> _About this task_
The stretch from the line with "is important when" through the line with "Hanert et al, or" in the records below: write it out exactly, and nothing else.

▼▼▼

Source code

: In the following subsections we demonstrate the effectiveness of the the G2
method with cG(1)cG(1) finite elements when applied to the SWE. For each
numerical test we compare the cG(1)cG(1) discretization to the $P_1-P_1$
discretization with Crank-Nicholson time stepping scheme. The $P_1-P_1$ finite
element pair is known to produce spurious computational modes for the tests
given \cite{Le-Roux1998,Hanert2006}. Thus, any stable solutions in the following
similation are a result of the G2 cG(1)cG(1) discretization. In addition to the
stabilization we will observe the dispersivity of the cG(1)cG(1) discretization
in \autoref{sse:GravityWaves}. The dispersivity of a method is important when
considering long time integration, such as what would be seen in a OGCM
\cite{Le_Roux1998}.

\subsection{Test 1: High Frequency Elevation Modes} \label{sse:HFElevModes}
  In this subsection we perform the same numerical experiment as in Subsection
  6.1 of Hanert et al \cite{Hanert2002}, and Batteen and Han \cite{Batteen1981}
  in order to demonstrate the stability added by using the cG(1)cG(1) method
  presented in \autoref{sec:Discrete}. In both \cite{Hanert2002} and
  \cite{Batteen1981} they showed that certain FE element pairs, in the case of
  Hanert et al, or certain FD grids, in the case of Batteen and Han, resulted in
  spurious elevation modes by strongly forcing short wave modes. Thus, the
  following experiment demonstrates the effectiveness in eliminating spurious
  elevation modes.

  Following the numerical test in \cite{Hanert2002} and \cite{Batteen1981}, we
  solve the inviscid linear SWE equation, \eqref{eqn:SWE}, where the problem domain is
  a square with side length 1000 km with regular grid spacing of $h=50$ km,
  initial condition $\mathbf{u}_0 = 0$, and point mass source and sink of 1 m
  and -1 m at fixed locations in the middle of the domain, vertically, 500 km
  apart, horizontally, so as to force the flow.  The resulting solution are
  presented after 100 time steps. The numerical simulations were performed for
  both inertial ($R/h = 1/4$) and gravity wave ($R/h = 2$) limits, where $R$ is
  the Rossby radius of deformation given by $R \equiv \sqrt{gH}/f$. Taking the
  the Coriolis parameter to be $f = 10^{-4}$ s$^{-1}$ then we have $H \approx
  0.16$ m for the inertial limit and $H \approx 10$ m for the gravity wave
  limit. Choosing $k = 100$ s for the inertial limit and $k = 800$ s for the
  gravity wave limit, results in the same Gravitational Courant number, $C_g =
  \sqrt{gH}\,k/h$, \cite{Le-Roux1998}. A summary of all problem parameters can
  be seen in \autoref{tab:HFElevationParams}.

▲▲▲

> _Exercise response_
in \autoref{sse:GravityWaves}. The dispersivity of a method is important when
considering long time integration, such as what would be seen in a OGCM
\cite{Le_Roux1998}.

\subsection{Test 1: High Frequency Elevation Modes} \label{sse:HFElevModes}
  In this subsection we perform the same numerical experiment as in Subsection
  6.1 of Hanert et al \cite{Hanert2002}, and Batteen and Han \cite{Batteen1981}
  in order to demonstrate the stability added by using the cG(1)cG(1) method
  presented in \autoref{sec:Discrete}. In both \cite{Hanert2002} and
  \cite{Batteen1981} they showed that certain FE element pairs, in the case of
  Hanert et al, or certain FD grids, in the case of Batteen and Han, resulted in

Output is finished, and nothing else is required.